Responding to reports that cycling increases the risk of prostate cancer, oncologist Professor Robert Thomas provides some reassurance
The debate about prostate health and cycling has taken on renewed vigour recently following the publication of a study involving 5,000 cyclists.
It reported a six-fold increase in prostate cancer among cyclists who trained for eight hours or more per week, compared to men who trained for less than 3.75hr.
Of course, association does not prove causation. Men with cancer were more likely to volunteer for the study, and we know that intense cycling can increase levels of prostate-specific antigen (PSA) in the blood for 24 hours — meaning cyclists are more likely to be referred for investigation.
Not highlighted in the study was that the male subjects had a cancer rate three times lower than that observed in the general population.
This is most likely because there are over 180 beneficial biochemical changes that occur after exercise that reduce the risk of cancer by protecting our DNA, blocking cancer growth and spread (see box out below).
Even so, we must take seriously the suggestion that cycling increases risk by elevating levels of reactive oxygen species (ROS).
My advice is: don’t stop cycling.
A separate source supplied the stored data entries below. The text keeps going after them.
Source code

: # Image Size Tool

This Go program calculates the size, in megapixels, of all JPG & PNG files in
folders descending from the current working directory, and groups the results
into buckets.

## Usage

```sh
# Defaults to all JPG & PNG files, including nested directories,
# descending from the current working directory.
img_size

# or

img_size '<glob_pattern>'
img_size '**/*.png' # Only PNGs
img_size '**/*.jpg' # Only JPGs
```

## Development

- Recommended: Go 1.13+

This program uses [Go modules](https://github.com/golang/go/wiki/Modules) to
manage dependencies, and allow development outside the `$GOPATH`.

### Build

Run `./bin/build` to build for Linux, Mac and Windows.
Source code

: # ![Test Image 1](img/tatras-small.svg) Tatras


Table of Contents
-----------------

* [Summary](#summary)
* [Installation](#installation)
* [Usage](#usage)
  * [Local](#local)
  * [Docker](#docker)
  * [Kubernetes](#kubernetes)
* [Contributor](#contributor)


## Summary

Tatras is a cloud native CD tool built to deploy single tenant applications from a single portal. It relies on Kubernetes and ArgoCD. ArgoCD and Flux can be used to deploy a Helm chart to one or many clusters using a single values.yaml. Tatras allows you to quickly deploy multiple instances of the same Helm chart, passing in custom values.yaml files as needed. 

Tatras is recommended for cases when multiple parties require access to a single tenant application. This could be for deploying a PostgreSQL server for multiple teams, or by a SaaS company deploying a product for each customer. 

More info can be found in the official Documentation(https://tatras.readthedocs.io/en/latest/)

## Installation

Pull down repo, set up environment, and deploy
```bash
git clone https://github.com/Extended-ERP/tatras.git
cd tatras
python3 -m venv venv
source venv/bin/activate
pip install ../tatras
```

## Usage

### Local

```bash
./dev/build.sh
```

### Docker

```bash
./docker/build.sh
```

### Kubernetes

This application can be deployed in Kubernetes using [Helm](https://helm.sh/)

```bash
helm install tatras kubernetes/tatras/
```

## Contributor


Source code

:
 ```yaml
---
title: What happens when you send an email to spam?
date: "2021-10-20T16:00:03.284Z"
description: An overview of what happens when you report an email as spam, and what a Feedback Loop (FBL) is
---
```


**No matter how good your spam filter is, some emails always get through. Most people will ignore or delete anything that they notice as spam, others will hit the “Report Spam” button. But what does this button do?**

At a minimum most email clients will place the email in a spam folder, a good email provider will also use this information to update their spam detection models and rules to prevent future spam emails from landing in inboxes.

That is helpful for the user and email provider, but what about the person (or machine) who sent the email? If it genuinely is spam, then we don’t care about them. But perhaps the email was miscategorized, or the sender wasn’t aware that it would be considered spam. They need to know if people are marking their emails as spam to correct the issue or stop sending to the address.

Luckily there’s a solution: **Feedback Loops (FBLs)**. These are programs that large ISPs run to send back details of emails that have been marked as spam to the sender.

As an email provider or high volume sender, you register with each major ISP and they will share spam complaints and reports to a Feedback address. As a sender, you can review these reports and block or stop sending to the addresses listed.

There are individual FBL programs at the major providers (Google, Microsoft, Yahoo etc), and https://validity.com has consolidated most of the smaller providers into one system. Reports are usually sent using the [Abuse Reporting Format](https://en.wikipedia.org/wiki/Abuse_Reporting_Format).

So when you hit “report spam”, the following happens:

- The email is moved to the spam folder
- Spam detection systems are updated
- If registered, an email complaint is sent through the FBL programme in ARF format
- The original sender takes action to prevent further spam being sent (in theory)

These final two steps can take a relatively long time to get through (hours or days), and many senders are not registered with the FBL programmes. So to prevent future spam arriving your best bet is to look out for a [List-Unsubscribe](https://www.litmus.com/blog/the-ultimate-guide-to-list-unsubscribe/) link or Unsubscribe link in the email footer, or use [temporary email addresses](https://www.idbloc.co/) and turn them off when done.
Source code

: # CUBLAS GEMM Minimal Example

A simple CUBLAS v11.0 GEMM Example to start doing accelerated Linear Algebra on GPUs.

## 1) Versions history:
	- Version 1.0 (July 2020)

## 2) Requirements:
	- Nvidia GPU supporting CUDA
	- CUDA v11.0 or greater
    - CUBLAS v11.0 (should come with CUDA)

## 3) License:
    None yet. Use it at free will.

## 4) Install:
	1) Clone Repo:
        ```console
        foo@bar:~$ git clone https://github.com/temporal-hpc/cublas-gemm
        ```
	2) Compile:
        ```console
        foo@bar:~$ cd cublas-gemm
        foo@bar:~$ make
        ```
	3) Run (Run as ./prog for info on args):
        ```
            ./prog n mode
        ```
Over time, with sensible training, antioxidant enzymes are up-regulated to compensate for the increase in ROS. Eating antioxidant-rich foods also helps mop up these ROS.
Use a comfortable saddle and minimise chronic inflammation by cutting out refined sugars, avoiding carcinogens in super-heated carbohydrates (crisps, rye bread, even some cereal and energy bars); and avoid processed and burnt meats.
Above all, it’s important to consume plenty of polyphenol-rich vegetables, spices, herbs, teas, berries and fruits.
It’s the polyphenols that provide the colour, taste and aroma of these foods. Lab studies show they also act as natural antidotes to environmental and ingested carcinogens, have anti-inflammatory and anti-cancer properties.
Evidence that these attributes help us was provided by the UK government-backed Pomi-t trial, which showed — in a large proportion of men — that a supplement rich in polyphenols helped prevent early prostate cancer from progressing.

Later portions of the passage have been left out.